**Exercise instructions:** Reduce the material below to its lines containing "inside".
-=-=-
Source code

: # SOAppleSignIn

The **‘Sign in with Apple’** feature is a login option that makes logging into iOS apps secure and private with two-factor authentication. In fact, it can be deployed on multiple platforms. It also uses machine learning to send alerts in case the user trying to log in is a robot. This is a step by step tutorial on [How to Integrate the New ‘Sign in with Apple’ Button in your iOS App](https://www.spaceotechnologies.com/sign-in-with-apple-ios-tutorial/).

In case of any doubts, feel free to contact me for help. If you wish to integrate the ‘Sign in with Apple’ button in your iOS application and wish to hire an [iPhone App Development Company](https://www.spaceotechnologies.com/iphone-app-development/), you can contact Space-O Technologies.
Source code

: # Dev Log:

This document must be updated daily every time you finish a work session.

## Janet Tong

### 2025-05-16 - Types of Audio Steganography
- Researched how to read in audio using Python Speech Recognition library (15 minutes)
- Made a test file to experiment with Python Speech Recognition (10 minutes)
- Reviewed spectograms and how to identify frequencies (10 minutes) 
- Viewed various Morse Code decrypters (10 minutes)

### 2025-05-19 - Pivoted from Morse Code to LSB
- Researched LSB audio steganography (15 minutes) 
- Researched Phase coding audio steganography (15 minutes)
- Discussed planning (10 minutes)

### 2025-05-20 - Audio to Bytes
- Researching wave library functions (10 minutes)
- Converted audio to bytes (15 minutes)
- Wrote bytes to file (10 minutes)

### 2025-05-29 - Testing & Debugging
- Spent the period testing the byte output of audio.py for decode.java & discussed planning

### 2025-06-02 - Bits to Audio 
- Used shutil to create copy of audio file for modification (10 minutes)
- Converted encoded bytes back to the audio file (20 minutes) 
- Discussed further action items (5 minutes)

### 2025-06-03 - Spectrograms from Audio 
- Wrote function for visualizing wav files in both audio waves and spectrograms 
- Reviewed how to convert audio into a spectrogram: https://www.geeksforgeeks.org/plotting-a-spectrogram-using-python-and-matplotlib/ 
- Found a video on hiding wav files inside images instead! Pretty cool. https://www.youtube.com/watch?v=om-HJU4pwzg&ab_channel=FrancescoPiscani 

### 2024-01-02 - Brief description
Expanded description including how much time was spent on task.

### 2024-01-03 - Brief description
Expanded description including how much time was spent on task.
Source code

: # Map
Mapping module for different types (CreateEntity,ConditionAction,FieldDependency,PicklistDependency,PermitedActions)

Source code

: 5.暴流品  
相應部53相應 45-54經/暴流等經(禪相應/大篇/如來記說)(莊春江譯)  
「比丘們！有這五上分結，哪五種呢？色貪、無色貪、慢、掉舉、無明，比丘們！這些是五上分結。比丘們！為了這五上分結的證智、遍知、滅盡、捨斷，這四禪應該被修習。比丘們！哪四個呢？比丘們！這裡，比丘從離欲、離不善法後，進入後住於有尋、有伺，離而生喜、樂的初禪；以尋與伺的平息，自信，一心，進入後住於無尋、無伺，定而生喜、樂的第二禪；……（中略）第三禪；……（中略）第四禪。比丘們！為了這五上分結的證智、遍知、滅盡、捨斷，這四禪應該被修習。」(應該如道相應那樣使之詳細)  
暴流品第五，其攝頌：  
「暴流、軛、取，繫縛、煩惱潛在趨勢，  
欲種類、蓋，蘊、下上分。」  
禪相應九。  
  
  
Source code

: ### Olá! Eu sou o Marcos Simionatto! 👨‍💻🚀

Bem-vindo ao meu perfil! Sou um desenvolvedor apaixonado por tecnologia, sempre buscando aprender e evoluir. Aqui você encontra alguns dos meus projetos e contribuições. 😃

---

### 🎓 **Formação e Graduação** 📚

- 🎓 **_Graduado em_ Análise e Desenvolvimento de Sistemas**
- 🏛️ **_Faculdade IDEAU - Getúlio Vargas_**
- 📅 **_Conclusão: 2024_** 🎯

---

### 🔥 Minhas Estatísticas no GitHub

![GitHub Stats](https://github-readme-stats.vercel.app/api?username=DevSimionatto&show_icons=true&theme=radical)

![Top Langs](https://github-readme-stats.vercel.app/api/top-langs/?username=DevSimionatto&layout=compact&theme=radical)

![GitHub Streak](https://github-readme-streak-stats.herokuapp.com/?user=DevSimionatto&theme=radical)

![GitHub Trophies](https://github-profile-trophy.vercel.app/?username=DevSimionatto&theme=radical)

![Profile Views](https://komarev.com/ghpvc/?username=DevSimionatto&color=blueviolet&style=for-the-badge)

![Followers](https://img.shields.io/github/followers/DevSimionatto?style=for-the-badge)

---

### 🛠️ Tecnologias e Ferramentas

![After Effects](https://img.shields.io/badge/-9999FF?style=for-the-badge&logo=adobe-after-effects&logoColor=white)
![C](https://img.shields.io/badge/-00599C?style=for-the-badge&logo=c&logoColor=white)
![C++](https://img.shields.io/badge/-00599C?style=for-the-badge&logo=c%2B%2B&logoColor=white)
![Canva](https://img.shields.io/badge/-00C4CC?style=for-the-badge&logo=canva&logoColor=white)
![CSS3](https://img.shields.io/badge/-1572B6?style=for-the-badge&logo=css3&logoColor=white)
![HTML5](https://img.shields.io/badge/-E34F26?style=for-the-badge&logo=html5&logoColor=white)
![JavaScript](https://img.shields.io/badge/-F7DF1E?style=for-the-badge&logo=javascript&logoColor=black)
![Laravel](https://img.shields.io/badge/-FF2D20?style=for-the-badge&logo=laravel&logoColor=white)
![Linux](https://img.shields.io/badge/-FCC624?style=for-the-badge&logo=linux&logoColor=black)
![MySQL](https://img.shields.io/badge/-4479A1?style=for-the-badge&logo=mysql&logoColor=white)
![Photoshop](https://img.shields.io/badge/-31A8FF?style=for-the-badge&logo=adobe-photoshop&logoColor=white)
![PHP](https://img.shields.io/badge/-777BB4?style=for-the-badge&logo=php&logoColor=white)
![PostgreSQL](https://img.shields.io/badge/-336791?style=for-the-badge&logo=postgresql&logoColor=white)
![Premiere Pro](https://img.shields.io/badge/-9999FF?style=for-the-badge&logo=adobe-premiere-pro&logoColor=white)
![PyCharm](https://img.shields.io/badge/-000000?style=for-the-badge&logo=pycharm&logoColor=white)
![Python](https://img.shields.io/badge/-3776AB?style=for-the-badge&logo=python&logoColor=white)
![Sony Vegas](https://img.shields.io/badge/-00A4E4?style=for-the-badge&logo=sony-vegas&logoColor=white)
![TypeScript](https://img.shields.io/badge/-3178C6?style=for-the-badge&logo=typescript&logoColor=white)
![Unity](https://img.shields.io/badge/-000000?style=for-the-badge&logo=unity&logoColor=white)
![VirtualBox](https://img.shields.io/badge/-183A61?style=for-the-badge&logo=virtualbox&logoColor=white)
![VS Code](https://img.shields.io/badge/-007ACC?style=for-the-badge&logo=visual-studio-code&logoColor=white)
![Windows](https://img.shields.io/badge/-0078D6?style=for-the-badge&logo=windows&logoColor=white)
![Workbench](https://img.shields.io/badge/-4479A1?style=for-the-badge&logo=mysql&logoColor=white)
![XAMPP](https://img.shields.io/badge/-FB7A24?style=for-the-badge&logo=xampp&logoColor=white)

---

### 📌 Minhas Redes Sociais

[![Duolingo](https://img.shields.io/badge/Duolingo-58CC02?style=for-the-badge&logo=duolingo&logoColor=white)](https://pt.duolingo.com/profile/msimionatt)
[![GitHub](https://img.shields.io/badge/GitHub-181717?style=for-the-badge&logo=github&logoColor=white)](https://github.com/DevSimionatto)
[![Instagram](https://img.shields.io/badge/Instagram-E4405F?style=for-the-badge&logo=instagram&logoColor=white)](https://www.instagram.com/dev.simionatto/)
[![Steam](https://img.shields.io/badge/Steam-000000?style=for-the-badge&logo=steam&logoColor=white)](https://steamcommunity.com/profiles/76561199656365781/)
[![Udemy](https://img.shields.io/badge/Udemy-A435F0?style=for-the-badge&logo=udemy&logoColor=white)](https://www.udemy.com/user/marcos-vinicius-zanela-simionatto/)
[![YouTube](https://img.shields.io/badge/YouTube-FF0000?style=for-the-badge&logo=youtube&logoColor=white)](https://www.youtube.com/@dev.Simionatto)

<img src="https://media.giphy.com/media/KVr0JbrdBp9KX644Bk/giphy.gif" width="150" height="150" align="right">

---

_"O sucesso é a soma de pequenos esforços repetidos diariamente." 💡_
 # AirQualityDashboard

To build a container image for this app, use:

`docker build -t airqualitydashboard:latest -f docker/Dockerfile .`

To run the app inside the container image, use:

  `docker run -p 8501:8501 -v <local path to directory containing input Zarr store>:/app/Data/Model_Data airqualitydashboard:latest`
-=-=-
**Task result:**
- Found a video on hiding wav files inside images instead! Pretty cool. https://www.youtube.com/watch?v=om-HJU4pwzg&ab_channel=FrancescoPiscani 
To run the app inside the container image, use:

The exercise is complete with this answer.